The task = Give the number of lines in the data that hold the word "alpha", and nothing else.

____________________

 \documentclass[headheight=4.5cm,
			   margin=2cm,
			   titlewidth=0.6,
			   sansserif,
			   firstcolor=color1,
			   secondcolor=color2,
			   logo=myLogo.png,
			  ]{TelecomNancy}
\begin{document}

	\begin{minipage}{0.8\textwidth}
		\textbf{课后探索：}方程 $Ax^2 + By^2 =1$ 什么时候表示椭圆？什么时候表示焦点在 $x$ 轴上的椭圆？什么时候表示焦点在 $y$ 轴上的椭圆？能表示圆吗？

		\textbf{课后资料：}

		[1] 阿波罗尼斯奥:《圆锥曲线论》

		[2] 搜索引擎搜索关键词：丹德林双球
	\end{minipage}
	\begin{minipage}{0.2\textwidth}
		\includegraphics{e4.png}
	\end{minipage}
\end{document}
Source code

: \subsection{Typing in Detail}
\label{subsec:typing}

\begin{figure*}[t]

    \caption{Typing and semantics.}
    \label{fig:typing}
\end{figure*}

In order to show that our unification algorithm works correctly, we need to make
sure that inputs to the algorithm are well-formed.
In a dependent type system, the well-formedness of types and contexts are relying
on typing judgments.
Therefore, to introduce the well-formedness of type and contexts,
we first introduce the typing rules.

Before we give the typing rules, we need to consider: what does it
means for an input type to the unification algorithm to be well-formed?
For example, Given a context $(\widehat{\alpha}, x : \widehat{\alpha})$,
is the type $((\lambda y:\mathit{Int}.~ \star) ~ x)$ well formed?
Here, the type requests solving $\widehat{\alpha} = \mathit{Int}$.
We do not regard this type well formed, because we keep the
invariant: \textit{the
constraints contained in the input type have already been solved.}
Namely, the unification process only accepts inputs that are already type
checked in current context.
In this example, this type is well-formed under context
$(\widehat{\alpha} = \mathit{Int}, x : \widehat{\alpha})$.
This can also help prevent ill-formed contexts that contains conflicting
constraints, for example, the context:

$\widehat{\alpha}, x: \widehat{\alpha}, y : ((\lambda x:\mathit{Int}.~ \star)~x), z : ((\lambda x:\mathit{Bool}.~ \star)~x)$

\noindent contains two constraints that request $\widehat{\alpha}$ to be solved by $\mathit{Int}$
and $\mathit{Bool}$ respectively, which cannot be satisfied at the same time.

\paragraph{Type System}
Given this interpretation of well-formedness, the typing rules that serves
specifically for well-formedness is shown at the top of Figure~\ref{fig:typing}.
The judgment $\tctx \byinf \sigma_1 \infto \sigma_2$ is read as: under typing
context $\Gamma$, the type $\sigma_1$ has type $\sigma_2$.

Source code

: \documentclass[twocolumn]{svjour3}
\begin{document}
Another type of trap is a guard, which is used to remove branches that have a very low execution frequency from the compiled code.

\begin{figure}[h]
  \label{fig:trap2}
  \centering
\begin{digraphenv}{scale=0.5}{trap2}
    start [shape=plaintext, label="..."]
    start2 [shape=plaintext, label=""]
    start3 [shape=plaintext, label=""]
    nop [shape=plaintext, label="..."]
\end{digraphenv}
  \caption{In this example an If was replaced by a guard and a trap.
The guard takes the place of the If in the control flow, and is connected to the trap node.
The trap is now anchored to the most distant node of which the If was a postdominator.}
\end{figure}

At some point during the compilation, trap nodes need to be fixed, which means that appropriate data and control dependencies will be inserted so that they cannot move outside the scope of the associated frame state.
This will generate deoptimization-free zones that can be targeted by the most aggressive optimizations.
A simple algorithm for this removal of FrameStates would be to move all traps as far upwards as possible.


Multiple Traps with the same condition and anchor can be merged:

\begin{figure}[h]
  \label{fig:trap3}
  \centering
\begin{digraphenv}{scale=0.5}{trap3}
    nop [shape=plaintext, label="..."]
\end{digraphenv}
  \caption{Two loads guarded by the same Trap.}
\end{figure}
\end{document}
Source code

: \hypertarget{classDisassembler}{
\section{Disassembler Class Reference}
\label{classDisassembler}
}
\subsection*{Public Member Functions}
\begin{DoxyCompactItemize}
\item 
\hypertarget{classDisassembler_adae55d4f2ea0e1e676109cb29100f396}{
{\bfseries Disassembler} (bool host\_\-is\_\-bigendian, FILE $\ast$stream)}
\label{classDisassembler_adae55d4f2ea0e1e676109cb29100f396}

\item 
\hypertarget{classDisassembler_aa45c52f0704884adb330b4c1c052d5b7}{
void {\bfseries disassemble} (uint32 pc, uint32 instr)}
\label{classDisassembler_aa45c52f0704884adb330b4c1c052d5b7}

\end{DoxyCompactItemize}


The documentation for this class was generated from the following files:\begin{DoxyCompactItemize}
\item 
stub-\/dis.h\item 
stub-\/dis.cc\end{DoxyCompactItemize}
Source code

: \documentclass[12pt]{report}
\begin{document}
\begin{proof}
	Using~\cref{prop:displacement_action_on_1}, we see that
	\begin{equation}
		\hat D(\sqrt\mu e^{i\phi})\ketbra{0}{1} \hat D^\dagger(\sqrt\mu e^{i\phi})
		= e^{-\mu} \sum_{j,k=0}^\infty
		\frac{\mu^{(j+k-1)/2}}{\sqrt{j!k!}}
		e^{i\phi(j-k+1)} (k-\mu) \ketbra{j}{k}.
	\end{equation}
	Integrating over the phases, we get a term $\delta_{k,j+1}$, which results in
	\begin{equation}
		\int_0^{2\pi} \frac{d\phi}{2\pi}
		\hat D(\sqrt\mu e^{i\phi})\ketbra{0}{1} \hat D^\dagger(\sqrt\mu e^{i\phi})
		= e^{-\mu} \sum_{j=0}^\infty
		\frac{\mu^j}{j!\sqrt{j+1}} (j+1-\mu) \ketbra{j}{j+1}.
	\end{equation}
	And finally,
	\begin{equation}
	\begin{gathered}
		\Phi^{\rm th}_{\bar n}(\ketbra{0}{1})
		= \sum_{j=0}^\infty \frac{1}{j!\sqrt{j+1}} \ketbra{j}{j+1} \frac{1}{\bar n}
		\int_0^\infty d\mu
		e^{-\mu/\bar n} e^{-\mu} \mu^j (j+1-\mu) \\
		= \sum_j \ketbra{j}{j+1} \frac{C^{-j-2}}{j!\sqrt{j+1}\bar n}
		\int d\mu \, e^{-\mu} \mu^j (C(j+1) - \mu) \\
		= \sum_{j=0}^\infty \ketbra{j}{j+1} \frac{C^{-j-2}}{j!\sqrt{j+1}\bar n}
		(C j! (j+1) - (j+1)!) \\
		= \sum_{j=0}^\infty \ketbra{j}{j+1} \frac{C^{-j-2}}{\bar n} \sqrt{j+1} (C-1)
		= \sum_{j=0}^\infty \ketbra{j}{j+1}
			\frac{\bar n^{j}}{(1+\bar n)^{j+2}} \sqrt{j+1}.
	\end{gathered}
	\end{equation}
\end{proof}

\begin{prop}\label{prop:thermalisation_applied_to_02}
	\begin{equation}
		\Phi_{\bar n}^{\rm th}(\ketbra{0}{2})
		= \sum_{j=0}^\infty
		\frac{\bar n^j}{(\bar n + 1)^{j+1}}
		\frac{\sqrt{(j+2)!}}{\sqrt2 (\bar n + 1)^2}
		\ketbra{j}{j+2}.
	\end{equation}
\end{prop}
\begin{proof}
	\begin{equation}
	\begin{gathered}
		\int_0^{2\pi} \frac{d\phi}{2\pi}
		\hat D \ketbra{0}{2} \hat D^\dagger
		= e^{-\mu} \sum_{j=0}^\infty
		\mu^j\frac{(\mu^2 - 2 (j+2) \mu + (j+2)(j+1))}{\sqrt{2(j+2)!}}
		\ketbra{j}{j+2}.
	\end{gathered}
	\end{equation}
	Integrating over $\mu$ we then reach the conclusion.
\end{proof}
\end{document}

____________________

Problem solution = 5